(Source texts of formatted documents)
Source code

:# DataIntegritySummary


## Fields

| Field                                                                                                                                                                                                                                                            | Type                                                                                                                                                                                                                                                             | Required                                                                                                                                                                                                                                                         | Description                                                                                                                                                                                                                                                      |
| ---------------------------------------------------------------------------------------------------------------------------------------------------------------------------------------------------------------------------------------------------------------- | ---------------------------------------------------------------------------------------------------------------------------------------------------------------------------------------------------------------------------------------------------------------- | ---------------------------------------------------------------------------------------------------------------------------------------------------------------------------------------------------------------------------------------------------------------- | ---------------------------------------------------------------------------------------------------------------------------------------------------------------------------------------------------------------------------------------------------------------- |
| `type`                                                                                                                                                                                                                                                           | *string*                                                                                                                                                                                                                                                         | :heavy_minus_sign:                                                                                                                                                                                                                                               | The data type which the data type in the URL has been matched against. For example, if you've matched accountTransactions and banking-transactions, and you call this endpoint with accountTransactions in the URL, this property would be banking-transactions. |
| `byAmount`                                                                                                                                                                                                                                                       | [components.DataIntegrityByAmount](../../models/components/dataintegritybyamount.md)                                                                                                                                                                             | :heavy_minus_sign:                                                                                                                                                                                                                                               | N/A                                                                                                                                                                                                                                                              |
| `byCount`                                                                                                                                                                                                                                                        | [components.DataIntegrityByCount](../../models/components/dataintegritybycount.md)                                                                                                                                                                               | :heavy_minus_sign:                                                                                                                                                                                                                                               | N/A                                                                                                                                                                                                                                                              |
--
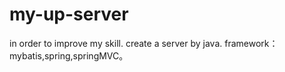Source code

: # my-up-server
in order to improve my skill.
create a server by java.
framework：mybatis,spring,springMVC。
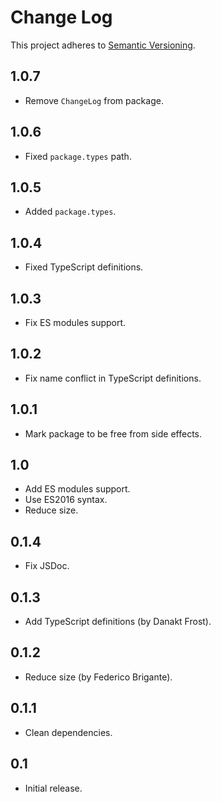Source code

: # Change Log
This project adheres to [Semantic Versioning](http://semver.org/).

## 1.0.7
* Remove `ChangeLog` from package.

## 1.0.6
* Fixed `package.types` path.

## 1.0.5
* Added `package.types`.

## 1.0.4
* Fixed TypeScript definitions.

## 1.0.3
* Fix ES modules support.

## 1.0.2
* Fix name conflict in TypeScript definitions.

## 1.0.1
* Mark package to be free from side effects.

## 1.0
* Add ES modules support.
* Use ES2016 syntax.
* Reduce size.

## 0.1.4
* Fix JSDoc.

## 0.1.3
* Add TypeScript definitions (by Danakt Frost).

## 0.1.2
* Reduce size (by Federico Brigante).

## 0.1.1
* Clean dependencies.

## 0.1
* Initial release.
==
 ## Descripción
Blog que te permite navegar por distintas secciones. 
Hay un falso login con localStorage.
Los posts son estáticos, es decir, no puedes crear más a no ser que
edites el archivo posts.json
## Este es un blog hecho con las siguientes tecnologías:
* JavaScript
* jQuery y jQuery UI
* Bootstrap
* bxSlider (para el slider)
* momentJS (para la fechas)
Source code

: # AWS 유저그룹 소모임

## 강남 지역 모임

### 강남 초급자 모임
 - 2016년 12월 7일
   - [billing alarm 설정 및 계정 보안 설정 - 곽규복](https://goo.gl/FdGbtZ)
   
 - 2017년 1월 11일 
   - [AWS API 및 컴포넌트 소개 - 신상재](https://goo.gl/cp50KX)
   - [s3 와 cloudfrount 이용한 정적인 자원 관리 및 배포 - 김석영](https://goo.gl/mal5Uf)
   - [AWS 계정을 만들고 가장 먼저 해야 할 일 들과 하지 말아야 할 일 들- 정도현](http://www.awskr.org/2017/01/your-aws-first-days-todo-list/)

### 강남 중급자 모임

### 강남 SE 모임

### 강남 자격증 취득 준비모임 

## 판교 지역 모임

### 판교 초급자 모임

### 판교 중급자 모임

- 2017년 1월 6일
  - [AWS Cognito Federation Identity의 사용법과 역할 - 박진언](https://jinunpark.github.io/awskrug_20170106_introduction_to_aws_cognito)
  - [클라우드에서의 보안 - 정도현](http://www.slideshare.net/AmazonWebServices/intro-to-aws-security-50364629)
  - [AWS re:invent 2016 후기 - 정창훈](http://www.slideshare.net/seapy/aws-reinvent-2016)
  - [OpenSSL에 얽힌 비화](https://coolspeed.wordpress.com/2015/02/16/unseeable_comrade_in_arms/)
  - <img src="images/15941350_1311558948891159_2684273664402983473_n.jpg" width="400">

▸ **Directions**:
Reproduce every line of the records containing the string "size".

▸ **Written solution**:
* Reduce size.
* Reduce size (by Federico Brigante).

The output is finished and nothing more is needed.